=== Entries supplied ===

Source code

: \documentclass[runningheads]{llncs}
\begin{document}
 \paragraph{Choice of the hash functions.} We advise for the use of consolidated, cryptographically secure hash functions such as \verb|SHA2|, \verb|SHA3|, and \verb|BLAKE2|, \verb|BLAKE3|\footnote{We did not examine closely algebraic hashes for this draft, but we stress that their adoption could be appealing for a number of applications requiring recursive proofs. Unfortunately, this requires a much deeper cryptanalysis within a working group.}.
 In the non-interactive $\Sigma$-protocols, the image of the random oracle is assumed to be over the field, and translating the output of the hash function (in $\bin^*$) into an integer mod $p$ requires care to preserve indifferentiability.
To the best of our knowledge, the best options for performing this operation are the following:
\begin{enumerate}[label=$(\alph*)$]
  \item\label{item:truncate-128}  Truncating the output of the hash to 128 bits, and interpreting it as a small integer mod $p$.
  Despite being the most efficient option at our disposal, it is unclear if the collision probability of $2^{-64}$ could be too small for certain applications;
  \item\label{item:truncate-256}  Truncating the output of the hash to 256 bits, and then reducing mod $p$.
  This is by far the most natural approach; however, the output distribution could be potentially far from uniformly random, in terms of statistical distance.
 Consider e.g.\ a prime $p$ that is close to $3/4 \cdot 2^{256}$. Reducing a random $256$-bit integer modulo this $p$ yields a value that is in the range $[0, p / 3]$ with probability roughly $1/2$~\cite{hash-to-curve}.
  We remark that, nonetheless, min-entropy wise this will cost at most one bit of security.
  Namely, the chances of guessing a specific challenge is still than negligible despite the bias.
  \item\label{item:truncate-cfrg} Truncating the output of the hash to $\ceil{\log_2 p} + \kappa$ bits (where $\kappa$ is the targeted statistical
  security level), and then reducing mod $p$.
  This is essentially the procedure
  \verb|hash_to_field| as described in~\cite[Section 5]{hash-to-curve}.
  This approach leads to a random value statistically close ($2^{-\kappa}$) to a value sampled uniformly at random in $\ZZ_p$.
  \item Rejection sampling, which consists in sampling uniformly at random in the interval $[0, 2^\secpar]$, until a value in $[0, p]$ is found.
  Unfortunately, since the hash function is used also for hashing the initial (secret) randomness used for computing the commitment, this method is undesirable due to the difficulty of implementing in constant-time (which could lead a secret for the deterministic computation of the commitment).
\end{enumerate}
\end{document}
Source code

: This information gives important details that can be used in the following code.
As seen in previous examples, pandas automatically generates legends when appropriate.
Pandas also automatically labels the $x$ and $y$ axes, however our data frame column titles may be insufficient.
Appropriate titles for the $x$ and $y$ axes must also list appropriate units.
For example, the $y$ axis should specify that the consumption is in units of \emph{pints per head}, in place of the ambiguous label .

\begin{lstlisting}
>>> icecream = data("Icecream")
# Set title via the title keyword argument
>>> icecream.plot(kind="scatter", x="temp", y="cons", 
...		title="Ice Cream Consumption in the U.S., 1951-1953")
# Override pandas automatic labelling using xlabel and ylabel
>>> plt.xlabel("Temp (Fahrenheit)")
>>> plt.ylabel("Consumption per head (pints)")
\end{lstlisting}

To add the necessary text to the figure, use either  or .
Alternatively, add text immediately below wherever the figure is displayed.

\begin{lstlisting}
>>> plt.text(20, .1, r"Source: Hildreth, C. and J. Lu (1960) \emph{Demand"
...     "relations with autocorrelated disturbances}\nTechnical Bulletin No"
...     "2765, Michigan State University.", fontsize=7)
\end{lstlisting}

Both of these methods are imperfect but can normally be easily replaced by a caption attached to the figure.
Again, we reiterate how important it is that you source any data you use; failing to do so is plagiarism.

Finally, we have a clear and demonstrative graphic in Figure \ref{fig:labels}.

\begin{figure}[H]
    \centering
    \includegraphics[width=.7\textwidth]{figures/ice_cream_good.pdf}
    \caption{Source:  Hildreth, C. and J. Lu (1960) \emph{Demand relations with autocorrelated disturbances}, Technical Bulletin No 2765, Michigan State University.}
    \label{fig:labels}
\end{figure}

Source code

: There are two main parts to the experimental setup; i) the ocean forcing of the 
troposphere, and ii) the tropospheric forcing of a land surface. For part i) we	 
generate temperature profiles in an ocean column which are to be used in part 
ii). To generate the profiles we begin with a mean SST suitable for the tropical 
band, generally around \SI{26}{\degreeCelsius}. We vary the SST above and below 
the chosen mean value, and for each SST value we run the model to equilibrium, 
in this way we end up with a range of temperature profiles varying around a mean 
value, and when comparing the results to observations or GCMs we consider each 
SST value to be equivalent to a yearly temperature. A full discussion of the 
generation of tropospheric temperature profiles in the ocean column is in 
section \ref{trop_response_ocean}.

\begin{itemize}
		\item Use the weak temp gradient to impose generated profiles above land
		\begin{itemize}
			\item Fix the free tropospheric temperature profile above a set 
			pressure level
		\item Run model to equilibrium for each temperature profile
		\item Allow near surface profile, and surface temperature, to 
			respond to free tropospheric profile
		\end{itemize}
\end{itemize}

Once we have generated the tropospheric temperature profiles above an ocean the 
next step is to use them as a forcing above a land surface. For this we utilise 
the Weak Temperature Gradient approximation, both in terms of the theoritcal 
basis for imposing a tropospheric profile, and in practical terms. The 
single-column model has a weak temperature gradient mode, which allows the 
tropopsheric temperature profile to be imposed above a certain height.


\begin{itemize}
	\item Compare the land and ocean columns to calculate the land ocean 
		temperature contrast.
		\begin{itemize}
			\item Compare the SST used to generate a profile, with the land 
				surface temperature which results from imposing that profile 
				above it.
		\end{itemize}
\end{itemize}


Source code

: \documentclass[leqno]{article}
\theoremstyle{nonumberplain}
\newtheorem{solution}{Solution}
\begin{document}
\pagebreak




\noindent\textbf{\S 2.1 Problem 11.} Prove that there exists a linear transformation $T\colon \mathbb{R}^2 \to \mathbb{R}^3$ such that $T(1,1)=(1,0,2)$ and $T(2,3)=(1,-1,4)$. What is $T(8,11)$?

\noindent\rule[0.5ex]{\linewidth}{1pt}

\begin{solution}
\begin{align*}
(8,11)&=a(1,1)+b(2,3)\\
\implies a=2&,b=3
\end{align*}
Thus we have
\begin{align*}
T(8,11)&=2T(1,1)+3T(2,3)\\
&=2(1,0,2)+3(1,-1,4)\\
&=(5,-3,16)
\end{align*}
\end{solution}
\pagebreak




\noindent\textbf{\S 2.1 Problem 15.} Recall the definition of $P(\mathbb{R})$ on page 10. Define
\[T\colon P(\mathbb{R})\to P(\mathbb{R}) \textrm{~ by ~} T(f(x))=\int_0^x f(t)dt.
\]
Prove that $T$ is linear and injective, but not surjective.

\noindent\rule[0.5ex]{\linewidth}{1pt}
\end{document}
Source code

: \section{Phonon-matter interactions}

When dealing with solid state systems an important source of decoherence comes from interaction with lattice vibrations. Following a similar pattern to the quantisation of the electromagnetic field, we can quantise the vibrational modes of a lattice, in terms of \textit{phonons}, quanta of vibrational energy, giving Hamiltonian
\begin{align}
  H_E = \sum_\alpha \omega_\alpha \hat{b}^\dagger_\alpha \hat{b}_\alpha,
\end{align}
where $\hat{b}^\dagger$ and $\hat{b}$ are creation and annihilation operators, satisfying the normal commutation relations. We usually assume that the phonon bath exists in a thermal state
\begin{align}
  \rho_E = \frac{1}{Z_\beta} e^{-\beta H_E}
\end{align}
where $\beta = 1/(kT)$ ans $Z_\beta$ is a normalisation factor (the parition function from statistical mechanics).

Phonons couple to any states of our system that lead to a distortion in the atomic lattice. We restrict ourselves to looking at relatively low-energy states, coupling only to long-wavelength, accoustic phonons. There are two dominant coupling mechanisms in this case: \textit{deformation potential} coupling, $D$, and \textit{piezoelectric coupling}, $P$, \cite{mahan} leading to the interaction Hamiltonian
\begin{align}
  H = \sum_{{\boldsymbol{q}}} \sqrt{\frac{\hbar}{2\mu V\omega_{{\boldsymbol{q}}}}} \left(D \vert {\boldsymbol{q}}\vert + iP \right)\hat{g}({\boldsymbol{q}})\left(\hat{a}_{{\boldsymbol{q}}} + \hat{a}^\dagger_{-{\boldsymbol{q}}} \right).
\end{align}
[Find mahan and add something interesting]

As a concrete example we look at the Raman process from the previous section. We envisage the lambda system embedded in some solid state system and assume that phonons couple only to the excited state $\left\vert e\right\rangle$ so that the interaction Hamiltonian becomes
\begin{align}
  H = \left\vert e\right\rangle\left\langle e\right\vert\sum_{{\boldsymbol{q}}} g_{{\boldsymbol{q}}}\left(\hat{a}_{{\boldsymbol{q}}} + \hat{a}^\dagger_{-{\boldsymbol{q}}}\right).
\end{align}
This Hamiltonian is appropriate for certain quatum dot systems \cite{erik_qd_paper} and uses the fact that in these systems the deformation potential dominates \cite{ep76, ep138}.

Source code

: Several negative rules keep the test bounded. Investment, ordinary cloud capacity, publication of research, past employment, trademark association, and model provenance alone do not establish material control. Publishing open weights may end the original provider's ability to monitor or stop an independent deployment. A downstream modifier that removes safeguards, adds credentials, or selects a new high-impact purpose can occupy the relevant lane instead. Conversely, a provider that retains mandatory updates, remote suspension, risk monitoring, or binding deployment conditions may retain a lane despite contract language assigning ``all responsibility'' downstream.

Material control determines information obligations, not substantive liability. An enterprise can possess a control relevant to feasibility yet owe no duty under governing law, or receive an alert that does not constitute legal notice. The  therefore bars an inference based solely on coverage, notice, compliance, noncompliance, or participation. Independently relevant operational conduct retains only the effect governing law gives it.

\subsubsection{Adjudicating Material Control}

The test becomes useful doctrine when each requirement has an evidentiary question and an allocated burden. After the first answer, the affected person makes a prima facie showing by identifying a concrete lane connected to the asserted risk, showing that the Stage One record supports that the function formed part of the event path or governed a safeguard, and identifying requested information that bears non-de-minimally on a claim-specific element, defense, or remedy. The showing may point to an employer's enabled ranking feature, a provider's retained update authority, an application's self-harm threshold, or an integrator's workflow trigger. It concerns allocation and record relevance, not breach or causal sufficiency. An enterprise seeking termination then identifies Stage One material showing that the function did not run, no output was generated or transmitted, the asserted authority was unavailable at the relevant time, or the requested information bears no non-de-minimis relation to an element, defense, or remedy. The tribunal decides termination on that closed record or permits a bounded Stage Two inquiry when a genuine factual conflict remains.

===

Check each line of the records for "emph" and copy the ones that contain it.

◆ Solved problem:
For example, the $y$ axis should specify that the consumption is in units of \emph{pints per head}, in place of the ambiguous label .
>>> plt.text(20, .1, r"Source: Hildreth, C. and J. Lu (1960) \emph{Demand"
    \caption{Source:  Hildreth, C. and J. Lu (1960) \emph{Demand relations with autocorrelated disturbances}, Technical Bulletin No 2765, Michigan State University.}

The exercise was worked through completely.